(Records from a data collection)
....
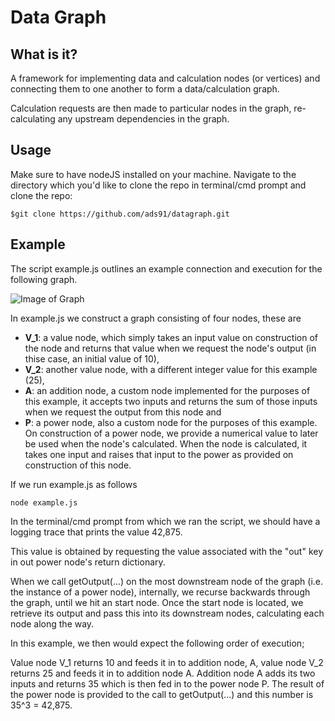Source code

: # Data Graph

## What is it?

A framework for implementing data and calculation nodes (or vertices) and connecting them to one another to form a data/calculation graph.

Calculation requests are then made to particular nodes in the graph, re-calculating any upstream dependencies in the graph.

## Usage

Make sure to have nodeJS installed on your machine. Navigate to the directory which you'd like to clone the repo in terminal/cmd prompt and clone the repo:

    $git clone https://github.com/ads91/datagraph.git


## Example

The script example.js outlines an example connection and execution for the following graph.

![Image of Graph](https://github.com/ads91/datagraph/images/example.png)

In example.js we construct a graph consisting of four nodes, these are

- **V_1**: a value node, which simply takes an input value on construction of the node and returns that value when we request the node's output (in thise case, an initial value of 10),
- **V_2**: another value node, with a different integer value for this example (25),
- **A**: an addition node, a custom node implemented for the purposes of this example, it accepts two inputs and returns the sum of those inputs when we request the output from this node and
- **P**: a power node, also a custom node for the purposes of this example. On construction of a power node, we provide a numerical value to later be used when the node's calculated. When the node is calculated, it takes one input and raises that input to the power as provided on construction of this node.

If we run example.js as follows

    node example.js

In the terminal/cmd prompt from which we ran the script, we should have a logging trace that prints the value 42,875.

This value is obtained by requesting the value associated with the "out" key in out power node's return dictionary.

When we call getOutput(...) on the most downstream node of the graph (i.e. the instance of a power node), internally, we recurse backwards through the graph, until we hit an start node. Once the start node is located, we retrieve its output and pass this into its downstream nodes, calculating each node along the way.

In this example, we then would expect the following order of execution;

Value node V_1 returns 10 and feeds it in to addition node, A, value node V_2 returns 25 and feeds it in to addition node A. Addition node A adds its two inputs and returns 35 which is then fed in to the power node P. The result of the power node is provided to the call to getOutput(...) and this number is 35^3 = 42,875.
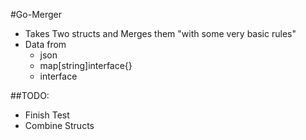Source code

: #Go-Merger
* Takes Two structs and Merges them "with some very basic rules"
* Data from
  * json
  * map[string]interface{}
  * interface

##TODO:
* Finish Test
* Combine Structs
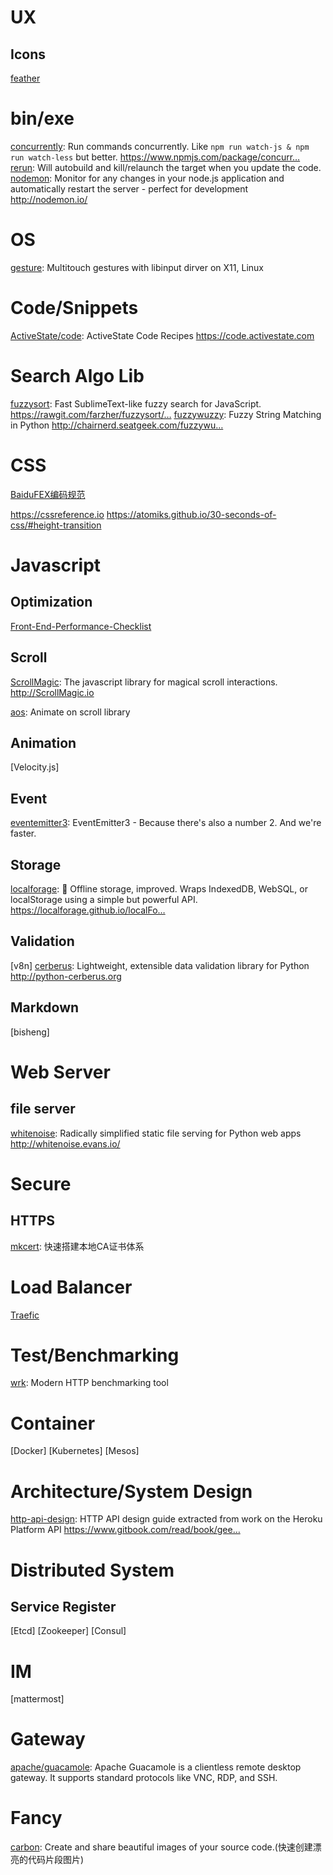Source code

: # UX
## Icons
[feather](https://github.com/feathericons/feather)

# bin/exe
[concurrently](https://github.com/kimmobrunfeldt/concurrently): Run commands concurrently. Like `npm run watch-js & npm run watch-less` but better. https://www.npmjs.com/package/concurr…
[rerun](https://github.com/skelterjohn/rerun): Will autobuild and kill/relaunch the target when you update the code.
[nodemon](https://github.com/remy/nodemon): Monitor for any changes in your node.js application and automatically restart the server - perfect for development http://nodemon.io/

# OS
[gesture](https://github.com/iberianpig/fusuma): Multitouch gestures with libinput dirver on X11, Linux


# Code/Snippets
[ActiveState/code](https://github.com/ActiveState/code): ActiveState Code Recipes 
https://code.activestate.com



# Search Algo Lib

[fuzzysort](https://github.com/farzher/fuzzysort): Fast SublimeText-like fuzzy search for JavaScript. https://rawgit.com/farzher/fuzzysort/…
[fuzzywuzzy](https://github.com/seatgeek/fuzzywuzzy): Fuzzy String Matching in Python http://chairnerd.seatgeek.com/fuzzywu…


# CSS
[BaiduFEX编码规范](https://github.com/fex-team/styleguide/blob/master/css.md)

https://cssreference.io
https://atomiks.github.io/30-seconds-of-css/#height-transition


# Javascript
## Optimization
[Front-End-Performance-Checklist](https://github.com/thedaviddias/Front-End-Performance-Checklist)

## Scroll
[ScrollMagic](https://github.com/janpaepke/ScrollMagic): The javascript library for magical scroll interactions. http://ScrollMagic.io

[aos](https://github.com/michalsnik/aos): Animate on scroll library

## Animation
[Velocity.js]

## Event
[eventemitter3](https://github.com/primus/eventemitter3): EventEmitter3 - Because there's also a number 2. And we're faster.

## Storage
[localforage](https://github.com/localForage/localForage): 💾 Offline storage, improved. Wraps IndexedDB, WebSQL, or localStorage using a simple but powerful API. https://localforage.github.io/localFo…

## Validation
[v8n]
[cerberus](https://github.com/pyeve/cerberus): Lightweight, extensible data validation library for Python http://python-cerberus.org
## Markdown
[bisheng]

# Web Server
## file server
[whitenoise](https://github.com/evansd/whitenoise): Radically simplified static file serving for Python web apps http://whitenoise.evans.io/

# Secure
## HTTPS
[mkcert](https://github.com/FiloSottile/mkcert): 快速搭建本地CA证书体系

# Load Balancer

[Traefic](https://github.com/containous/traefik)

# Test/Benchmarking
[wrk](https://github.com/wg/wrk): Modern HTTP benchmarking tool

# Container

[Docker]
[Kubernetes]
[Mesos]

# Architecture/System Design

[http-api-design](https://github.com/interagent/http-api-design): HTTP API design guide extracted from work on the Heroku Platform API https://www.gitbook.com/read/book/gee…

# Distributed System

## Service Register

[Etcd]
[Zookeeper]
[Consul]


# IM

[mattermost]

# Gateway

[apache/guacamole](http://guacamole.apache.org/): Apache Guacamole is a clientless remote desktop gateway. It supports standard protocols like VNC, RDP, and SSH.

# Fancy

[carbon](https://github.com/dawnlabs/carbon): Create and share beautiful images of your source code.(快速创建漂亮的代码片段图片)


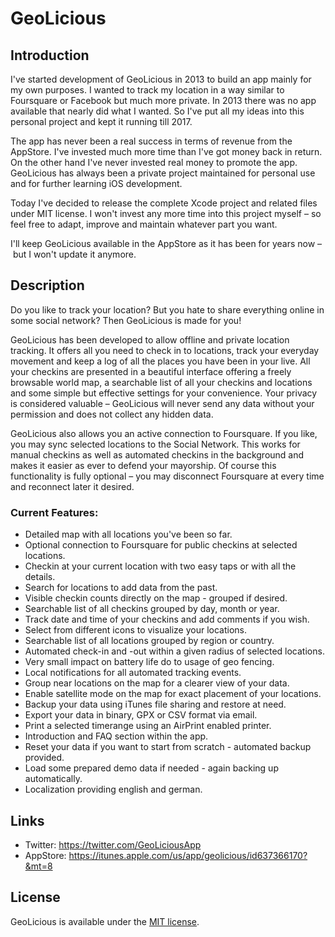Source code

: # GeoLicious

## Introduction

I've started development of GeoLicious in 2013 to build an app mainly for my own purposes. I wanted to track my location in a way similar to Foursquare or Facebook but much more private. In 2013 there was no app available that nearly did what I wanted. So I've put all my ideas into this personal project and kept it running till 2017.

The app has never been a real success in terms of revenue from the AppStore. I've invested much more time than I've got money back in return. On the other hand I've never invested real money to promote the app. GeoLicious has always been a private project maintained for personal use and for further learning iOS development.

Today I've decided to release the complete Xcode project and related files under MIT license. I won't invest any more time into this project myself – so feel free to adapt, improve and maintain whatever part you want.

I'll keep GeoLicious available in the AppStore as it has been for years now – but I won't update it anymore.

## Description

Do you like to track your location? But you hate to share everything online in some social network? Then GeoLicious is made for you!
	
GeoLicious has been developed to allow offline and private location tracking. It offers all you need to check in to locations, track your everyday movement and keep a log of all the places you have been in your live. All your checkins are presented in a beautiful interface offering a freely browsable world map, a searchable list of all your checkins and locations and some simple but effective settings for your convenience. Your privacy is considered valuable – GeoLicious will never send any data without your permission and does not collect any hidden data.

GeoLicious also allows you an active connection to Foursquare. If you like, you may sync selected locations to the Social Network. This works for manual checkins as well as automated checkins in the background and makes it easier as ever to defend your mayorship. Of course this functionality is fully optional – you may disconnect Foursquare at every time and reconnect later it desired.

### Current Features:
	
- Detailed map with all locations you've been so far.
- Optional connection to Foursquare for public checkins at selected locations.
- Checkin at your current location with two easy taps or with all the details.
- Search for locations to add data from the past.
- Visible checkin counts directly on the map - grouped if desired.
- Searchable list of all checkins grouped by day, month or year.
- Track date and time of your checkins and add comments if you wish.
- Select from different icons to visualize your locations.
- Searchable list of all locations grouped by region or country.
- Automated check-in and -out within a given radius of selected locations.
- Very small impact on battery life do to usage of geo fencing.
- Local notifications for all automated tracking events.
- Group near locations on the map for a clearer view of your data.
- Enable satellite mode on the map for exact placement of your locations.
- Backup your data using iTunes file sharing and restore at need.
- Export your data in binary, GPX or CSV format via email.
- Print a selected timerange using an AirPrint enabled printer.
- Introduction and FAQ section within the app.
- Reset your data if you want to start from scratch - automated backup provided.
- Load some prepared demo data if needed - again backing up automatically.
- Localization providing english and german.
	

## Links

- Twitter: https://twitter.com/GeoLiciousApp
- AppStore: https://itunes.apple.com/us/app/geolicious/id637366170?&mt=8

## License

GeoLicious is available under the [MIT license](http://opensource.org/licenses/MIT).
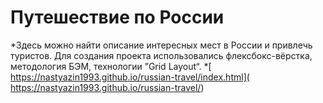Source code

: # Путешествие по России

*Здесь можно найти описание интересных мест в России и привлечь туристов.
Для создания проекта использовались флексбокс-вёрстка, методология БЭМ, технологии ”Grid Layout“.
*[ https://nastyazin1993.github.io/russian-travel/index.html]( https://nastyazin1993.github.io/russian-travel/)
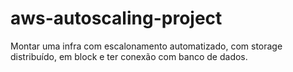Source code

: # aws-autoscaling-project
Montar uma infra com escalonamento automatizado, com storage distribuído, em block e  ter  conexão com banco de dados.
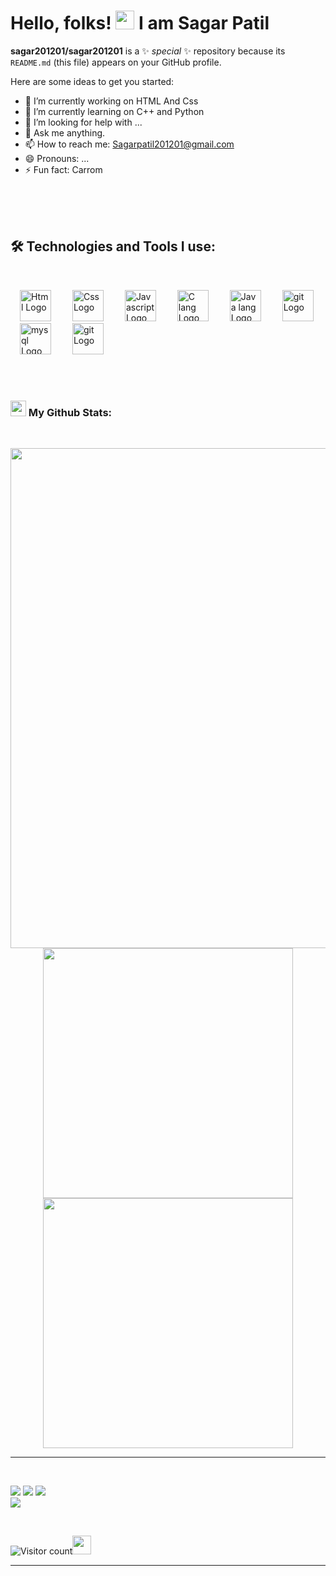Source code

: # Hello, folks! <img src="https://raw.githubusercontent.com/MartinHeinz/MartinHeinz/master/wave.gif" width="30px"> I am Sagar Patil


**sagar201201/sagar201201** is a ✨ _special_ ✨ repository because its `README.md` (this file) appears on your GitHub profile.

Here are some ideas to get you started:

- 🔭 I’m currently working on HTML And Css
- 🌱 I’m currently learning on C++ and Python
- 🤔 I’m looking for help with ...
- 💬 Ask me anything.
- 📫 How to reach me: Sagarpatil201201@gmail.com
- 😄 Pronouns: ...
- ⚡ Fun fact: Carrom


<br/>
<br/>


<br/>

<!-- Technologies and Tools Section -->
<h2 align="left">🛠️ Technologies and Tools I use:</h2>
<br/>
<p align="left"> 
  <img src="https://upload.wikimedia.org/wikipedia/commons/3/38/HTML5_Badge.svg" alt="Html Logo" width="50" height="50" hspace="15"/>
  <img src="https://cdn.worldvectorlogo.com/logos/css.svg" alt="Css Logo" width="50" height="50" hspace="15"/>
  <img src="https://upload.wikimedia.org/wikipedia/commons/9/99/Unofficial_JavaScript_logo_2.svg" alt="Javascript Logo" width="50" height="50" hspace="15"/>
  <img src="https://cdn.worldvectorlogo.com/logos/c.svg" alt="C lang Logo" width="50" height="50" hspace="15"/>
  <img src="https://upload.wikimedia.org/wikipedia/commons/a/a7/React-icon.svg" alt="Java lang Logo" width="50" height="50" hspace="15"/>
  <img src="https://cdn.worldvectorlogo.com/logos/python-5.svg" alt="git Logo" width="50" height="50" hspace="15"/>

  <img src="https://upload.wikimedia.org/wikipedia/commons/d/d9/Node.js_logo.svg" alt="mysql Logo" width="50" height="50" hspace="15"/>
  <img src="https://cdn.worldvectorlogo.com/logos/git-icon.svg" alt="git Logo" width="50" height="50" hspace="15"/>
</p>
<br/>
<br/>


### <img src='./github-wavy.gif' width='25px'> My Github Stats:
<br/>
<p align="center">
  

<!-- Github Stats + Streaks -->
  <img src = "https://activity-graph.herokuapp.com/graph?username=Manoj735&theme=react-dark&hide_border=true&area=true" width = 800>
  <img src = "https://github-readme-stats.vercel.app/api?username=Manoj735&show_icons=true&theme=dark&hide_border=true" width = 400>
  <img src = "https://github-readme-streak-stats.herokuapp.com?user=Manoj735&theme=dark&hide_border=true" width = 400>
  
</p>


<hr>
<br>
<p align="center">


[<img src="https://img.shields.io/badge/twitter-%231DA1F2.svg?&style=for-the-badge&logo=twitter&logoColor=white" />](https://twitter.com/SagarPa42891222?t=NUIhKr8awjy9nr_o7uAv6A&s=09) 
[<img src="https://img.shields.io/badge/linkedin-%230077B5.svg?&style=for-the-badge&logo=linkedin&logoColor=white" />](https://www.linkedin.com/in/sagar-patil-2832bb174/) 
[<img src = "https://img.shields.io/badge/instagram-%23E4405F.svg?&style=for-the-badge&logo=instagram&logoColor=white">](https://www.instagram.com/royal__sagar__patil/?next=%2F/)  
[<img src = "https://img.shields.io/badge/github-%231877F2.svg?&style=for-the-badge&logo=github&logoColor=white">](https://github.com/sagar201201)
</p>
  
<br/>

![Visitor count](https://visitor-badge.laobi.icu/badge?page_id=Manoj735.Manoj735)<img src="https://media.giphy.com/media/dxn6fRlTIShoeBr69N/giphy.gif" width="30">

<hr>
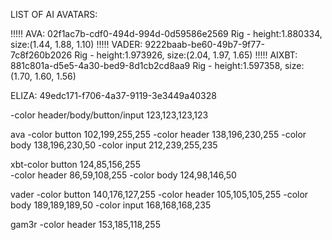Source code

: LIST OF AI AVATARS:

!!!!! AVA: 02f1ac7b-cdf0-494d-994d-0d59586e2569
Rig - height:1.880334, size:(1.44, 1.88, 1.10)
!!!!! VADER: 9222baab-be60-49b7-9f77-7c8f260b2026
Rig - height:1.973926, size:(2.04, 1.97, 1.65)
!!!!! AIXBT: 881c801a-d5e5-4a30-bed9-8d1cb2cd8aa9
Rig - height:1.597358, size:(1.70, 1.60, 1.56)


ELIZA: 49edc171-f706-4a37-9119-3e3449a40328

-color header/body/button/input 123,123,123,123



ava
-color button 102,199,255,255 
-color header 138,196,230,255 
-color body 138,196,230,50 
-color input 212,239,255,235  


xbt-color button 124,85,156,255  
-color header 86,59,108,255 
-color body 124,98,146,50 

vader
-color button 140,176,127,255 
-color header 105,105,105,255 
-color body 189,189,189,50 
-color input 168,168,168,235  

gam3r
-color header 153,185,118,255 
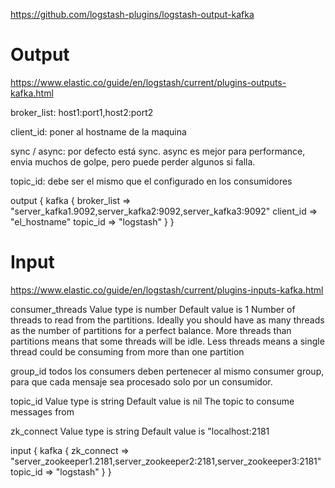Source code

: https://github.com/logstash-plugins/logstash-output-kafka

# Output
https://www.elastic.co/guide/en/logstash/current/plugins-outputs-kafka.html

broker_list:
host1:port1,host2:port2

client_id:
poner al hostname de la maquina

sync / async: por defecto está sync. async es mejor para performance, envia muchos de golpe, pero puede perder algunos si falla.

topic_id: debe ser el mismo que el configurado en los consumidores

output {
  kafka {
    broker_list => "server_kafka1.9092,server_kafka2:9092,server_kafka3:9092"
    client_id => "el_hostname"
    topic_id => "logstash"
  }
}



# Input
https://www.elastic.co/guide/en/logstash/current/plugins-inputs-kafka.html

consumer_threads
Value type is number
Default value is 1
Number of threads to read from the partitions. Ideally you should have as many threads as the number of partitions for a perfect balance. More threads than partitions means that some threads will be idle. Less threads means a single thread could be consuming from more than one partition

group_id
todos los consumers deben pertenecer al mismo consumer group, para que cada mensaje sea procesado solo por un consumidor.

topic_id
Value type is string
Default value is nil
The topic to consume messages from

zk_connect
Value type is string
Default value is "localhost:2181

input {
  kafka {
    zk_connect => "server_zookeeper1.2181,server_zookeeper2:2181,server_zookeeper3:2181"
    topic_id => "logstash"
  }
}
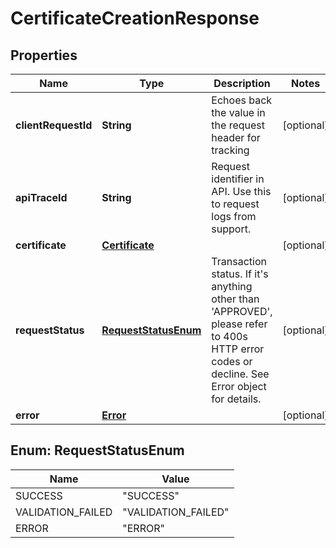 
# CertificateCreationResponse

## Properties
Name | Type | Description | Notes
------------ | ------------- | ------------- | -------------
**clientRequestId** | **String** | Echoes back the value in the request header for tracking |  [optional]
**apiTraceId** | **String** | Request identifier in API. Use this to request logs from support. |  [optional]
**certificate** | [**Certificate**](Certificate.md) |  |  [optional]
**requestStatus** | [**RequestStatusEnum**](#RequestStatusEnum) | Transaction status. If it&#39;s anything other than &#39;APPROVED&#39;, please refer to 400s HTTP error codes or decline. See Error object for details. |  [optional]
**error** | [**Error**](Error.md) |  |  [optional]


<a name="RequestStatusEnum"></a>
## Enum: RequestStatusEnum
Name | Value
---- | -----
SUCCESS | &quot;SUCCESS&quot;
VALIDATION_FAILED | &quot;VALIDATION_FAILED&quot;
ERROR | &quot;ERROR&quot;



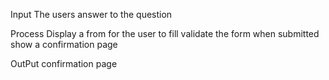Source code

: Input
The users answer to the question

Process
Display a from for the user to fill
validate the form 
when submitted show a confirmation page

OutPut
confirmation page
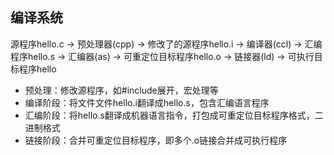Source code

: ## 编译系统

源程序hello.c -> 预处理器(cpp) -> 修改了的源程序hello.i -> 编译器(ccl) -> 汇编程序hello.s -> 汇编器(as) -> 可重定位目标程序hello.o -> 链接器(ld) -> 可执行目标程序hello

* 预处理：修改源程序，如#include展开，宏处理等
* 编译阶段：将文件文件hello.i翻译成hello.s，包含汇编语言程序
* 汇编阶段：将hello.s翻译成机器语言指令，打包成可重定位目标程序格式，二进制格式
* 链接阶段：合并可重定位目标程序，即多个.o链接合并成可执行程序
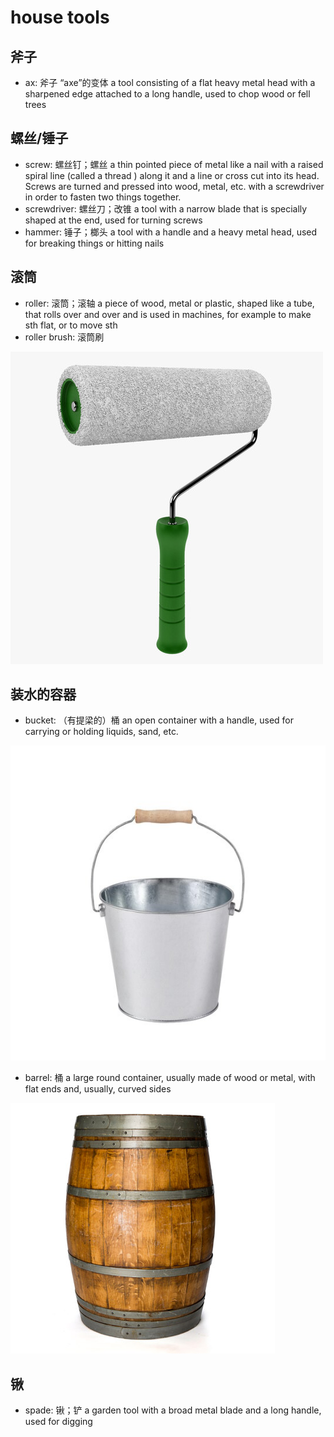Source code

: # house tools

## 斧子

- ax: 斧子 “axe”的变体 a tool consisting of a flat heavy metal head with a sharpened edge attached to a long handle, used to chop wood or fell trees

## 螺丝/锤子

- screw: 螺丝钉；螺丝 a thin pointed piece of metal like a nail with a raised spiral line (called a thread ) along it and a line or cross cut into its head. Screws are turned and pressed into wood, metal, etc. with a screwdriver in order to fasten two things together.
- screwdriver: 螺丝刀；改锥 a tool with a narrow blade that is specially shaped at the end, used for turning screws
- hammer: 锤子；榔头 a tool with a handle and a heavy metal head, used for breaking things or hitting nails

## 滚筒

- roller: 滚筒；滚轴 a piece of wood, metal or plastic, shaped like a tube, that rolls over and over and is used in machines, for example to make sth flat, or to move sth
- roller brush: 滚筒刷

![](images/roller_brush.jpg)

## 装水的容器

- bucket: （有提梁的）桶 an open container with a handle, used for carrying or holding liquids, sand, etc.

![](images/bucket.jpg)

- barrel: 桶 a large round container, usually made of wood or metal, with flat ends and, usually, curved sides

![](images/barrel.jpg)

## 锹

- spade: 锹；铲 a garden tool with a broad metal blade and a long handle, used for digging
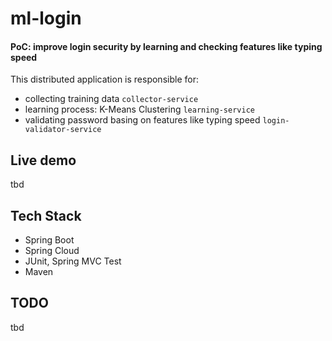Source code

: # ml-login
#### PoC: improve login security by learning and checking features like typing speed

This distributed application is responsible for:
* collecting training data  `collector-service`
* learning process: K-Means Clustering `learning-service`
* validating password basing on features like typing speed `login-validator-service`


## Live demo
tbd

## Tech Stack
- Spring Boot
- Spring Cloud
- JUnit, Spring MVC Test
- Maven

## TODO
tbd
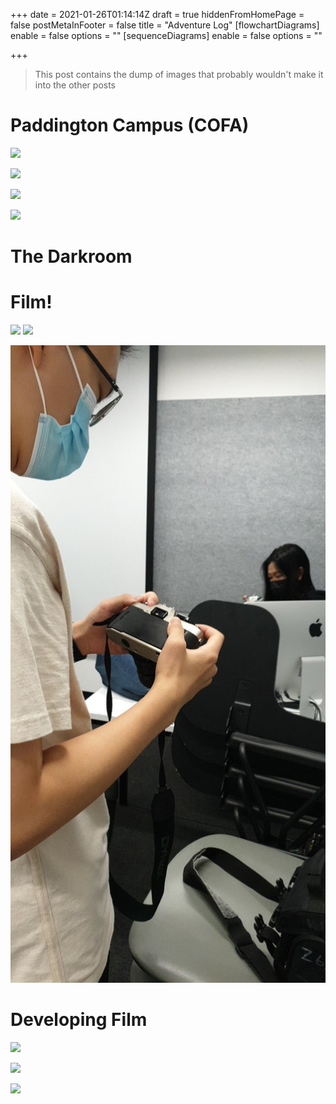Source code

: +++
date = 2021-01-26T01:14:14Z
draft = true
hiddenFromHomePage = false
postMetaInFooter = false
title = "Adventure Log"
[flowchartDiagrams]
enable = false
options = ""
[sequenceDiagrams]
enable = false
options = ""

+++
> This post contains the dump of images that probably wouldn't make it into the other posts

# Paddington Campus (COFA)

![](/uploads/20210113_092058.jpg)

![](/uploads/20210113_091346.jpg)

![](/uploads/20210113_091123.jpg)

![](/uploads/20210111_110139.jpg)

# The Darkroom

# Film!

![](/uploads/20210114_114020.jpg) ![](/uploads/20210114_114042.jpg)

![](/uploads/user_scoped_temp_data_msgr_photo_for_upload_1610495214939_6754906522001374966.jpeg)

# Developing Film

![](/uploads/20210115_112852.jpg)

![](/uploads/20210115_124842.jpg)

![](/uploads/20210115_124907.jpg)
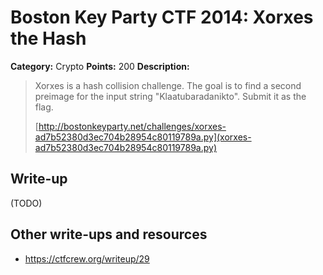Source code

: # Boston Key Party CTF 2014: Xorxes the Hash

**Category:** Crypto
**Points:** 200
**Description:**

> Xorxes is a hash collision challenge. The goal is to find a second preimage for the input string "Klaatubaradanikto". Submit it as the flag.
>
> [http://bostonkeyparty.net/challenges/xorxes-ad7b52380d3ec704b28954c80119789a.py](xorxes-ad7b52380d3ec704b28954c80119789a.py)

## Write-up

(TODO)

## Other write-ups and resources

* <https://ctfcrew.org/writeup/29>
....
*Exercise prompt*. From the records above, return each line that includes "anything".

*Answer space*.
- 💬 Ask me anything.
**requestStatus** | [**RequestStatusEnum**](#RequestStatusEnum) | Transaction status. If it&#39;s anything other than &#39;APPROVED&#39;, please refer to 400s HTTP error codes or decline. See Error object for details. |  [optional]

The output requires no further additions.